▸ **Work request**:
Look through the records below for the line with "De ontwikkelomgeving bevindt". Return that line and each one after it up to and including the line with "De testomgeving is", exactly.

▸ **Records excerpted from a collection**:

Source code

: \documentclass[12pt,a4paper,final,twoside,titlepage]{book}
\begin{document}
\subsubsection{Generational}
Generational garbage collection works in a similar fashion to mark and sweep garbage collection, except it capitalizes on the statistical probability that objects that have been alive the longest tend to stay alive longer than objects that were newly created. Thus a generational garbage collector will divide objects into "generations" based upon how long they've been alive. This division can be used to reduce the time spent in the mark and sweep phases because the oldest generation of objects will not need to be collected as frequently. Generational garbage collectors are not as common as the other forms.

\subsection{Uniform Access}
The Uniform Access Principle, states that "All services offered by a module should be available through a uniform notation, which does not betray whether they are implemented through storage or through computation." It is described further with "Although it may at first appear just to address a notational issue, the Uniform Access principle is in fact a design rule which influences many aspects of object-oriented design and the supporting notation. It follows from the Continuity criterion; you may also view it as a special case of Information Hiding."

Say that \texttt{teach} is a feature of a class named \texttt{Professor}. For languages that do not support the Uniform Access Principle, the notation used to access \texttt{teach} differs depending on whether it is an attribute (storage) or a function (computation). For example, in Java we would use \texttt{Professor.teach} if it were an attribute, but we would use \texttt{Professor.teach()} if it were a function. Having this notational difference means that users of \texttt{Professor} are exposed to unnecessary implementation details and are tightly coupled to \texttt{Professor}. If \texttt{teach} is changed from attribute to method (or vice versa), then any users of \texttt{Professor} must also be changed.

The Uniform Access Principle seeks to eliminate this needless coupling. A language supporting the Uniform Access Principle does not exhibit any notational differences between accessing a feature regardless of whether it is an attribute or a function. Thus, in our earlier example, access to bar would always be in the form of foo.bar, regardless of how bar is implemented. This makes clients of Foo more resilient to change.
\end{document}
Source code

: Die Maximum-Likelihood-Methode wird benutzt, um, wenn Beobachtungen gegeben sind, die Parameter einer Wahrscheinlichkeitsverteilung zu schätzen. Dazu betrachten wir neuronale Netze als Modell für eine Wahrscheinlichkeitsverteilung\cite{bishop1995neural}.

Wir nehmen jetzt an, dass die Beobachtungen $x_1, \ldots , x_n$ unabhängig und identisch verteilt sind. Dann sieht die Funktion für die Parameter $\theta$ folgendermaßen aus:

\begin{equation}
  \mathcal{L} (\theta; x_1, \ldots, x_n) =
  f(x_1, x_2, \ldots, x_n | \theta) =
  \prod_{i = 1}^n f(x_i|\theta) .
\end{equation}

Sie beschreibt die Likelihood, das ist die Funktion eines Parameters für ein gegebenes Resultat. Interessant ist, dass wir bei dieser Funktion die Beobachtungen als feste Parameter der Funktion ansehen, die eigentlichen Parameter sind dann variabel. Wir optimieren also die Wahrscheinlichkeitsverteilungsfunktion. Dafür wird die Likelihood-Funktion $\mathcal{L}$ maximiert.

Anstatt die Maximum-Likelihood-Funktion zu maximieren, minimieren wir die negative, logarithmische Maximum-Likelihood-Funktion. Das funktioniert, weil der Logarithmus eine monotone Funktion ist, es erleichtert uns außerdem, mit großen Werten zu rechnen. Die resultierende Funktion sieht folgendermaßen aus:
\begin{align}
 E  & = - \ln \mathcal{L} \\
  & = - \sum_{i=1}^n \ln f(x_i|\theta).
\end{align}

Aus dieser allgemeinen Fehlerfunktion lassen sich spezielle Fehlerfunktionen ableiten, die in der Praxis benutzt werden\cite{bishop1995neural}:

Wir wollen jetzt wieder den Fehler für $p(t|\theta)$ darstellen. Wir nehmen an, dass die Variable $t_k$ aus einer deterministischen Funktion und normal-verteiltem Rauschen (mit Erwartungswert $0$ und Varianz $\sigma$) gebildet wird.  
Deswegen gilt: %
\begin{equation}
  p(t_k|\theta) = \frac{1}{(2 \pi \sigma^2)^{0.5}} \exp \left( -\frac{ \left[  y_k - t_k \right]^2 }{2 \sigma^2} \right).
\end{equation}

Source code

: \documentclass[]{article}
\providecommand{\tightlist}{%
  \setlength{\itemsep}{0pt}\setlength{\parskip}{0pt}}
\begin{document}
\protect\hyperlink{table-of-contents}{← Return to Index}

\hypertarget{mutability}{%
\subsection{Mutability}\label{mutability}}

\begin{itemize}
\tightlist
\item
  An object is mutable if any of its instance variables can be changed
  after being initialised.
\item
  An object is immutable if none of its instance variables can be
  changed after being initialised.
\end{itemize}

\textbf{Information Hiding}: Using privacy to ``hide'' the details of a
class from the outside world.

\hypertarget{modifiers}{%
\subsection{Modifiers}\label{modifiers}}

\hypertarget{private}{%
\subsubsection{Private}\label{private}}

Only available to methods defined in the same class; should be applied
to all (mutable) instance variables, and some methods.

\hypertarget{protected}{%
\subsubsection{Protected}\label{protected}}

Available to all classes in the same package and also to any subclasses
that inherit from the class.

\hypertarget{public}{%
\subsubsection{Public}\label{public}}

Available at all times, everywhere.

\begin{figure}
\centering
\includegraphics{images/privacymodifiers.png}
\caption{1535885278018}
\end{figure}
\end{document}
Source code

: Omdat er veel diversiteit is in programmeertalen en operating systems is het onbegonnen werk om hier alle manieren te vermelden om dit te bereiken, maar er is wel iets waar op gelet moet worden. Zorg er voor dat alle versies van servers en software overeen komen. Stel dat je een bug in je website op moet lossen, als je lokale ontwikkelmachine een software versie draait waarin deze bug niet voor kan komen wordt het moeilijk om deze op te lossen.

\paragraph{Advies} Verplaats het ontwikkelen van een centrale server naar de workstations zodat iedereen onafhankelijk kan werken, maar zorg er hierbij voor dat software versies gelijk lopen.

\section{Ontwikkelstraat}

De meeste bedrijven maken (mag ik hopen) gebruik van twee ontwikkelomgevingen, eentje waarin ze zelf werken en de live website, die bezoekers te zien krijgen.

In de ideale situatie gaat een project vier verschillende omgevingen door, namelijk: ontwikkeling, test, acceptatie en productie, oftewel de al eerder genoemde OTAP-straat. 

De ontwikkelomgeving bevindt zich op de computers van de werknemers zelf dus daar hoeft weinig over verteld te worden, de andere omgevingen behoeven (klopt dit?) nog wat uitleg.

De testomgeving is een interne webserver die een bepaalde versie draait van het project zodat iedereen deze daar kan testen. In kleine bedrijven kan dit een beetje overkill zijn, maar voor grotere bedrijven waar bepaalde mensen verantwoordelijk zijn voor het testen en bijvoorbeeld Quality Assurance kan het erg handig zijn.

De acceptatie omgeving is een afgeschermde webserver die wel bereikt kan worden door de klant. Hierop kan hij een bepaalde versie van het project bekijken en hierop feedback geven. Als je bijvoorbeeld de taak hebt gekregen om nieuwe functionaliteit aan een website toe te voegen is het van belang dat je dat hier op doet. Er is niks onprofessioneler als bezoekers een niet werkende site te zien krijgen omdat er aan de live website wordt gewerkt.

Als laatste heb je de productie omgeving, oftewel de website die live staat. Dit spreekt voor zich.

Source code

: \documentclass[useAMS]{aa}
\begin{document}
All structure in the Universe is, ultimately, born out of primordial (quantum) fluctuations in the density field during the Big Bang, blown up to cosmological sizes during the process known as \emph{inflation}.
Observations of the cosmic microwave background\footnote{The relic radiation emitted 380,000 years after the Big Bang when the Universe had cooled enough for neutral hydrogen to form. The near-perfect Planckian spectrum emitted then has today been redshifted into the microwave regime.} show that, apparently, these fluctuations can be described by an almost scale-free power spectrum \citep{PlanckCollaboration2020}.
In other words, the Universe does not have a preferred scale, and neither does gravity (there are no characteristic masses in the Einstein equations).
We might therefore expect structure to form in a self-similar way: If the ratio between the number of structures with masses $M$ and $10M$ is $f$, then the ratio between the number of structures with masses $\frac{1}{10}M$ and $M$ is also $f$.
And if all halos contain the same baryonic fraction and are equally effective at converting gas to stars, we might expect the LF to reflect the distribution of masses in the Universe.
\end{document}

▸ **Answer for the task**:
De ontwikkelomgeving bevindt zich op de computers van de werknemers zelf dus daar hoeft weinig over verteld te worden, de andere omgevingen behoeven (klopt dit?) nog wat uitleg.

De testomgeving is een interne webserver die een bepaalde versie draait van het project zodat iedereen deze daar kan testen. In kleine bedrijven kan dit een beetje overkill zijn, maar voor grotere bedrijven waar bepaalde mensen verantwoordelijk zijn voor het testen en bijvoorbeeld Quality Assurance kan het erg handig zijn.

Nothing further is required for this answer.